Increasingly often, stem cells are being spoken about as the future of medicine because they are able to transform themselves and replace dead or damaged cells in various organs and tissues. But further clarification is needed. “It is necessary to be clear about animal and vegetal stem cells,” explained Garattini. “Animal stem cells, depending on their type, can become, for example, muscle cells, cardiac cells, liver cells, and can replace dead cells. Vegetable stem cells can do the same thing, but only in vegetable tissues.” Vegetable stem cells are responsible for reproduction, and therefore repair and growth in terms of length and height in plants. “There is no scientific evidence,” underlined Garattini, “ that demonstrates their efficiency in human beings”.

Establishing that the use of these vegetable stem cells can have an effect on wrinkles and the scalp for Garattini is “at the very least misleading”. The expert has called for the intervention of the regulatory body, which analyses advertisements in order to protect consumers. “Also because,” explained Garattini, “in cases like these the pharmaceutical regulatory body cannot intervene, since these are products that, although they are sold in pharmacies, are not medicinal products.” Sergio Chimenti, a professor of Dermatology and Venereology at the University of Rome Tor Vergata, said that he was “extremely skeptical” about the possibility of vegetable stem cell treatments being able to stop or slow hair-loss. “From a scientific standpoint,” he said, “we know very little about the effects of vegetable stem cells on humans.
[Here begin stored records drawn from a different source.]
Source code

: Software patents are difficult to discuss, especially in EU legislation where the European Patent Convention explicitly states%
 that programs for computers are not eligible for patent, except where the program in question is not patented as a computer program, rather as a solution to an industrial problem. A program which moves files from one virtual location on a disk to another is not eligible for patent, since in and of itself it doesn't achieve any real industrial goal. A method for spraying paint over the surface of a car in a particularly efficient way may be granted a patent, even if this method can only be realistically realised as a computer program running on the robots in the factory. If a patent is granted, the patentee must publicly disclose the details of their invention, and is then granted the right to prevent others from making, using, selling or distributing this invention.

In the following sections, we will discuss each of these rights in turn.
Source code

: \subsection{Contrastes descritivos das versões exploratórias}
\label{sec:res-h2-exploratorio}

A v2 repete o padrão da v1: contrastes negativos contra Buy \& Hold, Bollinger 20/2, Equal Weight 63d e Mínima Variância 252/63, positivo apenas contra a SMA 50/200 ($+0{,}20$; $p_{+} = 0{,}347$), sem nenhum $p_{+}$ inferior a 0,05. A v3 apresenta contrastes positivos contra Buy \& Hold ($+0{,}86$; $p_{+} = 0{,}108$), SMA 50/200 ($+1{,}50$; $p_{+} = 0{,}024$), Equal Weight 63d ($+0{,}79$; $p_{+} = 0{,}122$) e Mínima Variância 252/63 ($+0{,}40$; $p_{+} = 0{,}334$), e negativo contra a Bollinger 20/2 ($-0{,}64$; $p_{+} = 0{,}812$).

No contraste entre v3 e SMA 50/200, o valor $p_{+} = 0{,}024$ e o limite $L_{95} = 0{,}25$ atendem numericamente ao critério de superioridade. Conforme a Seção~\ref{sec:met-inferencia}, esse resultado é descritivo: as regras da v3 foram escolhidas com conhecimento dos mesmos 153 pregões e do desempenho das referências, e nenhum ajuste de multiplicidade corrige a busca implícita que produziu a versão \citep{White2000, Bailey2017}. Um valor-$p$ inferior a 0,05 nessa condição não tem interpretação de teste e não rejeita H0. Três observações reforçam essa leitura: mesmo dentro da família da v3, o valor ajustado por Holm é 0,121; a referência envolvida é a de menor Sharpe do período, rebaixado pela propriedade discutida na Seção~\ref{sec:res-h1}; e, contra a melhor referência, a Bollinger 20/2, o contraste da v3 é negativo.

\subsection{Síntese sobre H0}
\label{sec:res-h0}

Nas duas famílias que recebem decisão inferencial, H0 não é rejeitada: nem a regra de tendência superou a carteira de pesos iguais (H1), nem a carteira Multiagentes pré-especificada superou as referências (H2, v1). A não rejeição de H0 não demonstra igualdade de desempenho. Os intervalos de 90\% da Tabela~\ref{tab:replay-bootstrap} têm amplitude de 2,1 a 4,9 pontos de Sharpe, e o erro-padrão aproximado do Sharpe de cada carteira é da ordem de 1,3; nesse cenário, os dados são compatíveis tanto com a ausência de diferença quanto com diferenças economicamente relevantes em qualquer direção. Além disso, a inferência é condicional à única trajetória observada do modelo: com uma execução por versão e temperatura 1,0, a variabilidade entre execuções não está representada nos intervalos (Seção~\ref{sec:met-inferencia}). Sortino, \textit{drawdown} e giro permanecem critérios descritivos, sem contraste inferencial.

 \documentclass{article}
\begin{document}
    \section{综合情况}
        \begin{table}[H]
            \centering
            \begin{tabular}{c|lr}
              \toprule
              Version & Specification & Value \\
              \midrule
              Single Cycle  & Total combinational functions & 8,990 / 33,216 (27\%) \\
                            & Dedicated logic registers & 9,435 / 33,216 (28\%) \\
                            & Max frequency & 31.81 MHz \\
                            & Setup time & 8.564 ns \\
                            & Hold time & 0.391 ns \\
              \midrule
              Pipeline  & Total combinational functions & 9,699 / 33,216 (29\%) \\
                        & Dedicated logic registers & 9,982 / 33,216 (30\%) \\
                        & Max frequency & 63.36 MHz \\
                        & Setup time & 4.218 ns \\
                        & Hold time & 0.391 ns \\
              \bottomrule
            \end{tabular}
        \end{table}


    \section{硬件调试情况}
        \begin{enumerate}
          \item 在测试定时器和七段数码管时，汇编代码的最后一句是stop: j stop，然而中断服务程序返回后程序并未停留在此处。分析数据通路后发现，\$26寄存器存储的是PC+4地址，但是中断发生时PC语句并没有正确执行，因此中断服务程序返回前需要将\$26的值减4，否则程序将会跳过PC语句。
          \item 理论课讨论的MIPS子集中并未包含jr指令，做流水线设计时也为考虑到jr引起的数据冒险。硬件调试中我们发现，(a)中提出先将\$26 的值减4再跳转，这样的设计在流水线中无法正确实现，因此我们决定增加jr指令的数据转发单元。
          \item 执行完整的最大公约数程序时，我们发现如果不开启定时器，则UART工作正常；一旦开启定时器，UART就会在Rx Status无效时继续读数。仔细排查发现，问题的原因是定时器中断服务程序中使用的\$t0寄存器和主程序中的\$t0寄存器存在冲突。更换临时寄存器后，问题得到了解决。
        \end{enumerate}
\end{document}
There are very few scientific experiments in this field.” This is why Chimenti is perplexed with statements like “more, younger hair thanks to vegetable stem cells” appearing in newspaper ads lately. “Presenting miraculous solutions with no evidence seems little more than a fantasy. There are about 5-10 million Italians with hair-loss problems with varying degrees of seriousness. Often, these people would try anything to solve their problem. Currently, the only serious solution is medicinal.”

Carla Scesa, a teacher of cosmetics at the University of Siena and the chemistry of cosmetic products at Cattolica University in Rome was more open to the possibilities offered by vegetable stem cells. “Speaking about miracles or proven efficiency is quite a jump. Some elements of efficiency for apple stem cells have been suggested,” explained Scesa, “by the company that has the patents for them. These are in vitro studies conducted on hair follicles that demonstrate an effect of postponing the death of the follicle.” The same company that patented the stem cells specified that the active mechanism is unknown, while in vivo studies on a small number of individuals have reportedly shown beneficial effects on the skin,” she said. In Scesa’s view, this is an interesting path for cosmetics, but in vivo tests conducted by dermatological centers are needed to demonstrate their efficiency and to understand the active mechanism of vegetable stem cells. “Surely,” she concluded, “ we are at the beginning, this is an interesting field, but this will not be a miracle against hair-loss and signs of aging.”